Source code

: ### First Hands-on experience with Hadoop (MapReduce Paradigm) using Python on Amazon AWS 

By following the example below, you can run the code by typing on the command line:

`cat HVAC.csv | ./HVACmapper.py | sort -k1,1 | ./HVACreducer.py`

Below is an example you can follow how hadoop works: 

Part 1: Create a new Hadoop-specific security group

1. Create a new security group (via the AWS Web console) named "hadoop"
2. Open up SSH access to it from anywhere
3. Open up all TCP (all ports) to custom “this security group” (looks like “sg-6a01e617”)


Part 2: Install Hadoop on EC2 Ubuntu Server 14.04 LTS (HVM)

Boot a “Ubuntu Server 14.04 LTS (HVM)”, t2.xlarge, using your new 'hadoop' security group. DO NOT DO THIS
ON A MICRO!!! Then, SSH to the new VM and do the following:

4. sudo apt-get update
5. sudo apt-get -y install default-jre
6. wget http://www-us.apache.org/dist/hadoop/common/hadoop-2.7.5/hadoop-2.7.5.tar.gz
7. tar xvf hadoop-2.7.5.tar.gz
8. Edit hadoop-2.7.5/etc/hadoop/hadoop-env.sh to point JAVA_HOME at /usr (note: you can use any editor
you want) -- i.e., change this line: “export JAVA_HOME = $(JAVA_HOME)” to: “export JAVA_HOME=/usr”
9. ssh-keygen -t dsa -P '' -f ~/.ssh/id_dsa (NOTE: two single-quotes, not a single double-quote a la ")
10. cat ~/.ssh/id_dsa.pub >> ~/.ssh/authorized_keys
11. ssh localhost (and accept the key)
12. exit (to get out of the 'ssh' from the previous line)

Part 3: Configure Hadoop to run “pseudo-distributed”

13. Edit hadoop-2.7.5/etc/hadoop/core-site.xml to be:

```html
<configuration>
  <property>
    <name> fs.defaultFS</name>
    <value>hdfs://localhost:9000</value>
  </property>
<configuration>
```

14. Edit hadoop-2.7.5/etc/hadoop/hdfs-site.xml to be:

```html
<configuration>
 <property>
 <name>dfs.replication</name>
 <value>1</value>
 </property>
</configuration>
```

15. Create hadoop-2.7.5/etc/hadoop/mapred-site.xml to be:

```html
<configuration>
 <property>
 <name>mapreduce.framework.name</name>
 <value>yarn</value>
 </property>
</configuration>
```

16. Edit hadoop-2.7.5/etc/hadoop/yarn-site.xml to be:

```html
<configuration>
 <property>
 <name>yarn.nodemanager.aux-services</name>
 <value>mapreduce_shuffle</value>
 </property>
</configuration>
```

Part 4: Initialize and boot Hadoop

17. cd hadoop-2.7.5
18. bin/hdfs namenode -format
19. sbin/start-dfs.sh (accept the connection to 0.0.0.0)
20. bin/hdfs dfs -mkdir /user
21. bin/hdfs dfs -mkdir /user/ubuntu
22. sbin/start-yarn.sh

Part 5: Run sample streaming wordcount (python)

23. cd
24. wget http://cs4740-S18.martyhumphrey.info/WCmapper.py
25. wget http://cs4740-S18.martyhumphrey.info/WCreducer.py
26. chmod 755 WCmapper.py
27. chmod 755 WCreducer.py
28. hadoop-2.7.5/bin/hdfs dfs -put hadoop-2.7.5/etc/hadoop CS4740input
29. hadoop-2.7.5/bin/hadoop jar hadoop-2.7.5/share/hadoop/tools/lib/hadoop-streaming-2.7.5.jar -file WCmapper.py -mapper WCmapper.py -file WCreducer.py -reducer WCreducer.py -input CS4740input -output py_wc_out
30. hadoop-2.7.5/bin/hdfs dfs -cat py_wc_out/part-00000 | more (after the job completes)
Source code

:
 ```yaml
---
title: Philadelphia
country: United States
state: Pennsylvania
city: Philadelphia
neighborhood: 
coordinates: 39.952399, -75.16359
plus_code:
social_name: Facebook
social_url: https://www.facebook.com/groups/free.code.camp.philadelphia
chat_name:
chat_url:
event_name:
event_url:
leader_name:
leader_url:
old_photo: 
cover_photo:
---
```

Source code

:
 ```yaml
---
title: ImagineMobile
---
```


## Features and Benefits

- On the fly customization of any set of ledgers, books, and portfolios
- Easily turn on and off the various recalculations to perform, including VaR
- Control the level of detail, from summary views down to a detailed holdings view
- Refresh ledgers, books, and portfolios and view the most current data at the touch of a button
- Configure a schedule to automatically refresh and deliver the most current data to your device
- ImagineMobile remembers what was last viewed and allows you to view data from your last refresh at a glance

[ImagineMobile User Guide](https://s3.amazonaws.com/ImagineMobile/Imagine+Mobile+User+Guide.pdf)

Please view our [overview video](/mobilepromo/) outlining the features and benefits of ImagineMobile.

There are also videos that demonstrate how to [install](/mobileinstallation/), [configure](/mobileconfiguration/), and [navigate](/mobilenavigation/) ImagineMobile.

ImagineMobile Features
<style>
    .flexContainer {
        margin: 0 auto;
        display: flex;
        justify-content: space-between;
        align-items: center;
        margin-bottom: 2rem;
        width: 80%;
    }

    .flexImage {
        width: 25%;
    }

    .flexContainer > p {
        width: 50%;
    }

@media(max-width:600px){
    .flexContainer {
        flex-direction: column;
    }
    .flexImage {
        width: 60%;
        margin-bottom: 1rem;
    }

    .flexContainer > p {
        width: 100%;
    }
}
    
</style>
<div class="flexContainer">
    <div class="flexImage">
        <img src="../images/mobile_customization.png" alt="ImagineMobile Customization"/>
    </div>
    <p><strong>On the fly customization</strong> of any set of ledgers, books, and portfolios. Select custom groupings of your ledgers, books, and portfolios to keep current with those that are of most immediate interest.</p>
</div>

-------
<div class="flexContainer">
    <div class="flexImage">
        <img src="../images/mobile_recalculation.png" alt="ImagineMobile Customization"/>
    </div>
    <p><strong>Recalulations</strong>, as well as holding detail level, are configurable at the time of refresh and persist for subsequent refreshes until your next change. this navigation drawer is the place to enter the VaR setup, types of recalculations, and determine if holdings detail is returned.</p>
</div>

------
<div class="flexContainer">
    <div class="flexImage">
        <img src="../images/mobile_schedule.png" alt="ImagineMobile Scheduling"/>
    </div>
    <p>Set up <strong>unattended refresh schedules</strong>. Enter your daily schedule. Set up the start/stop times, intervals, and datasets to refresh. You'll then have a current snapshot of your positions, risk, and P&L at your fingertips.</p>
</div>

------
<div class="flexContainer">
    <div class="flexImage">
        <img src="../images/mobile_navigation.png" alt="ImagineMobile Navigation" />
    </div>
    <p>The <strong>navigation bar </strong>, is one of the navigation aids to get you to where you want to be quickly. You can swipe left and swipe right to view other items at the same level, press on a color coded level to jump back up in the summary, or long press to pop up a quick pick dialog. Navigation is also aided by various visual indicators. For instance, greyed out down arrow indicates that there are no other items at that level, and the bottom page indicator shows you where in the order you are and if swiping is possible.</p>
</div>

- - - - - - -

Brief>
Reproduce the entries above exactly, but only the lines between the line holding "19. sbin/start-dfs.sh (accept" and the line holding "Please view our", inclusive.

Expected output>
19. sbin/start-dfs.sh (accept the connection to 0.0.0.0)
20. bin/hdfs dfs -mkdir /user
21. bin/hdfs dfs -mkdir /user/ubuntu
22. sbin/start-yarn.sh

Part 5: Run sample streaming wordcount (python)

23. cd
24. wget http://cs4740-S18.martyhumphrey.info/WCmapper.py
25. wget http://cs4740-S18.martyhumphrey.info/WCreducer.py
26. chmod 755 WCmapper.py
27. chmod 755 WCreducer.py
28. hadoop-2.7.5/bin/hdfs dfs -put hadoop-2.7.5/etc/hadoop CS4740input
29. hadoop-2.7.5/bin/hadoop jar hadoop-2.7.5/share/hadoop/tools/lib/hadoop-streaming-2.7.5.jar -file WCmapper.py -mapper WCmapper.py -file WCreducer.py -reducer WCreducer.py -input CS4740input -output py_wc_out
30. hadoop-2.7.5/bin/hdfs dfs -cat py_wc_out/part-00000 | more (after the job completes)
Source code

:
 ```yaml
---
title: Philadelphia
country: United States
state: Pennsylvania
city: Philadelphia
neighborhood: 
coordinates: 39.952399, -75.16359
plus_code:
social_name: Facebook
social_url: https://www.facebook.com/groups/free.code.camp.philadelphia
chat_name:
chat_url:
event_name:
event_url:
leader_name:
leader_url:
old_photo: 
cover_photo:
---
```

Source code

:
 ```yaml
---
title: ImagineMobile
---
```


## Features and Benefits

- On the fly customization of any set of ledgers, books, and portfolios
- Easily turn on and off the various recalculations to perform, including VaR
- Control the level of detail, from summary views down to a detailed holdings view
- Refresh ledgers, books, and portfolios and view the most current data at the touch of a button
- Configure a schedule to automatically refresh and deliver the most current data to your device
- ImagineMobile remembers what was last viewed and allows you to view data from your last refresh at a glance

[ImagineMobile User Guide](https://s3.amazonaws.com/ImagineMobile/Imagine+Mobile+User+Guide.pdf)

Please view our [overview video](/mobilepromo/) outlining the features and benefits of ImagineMobile.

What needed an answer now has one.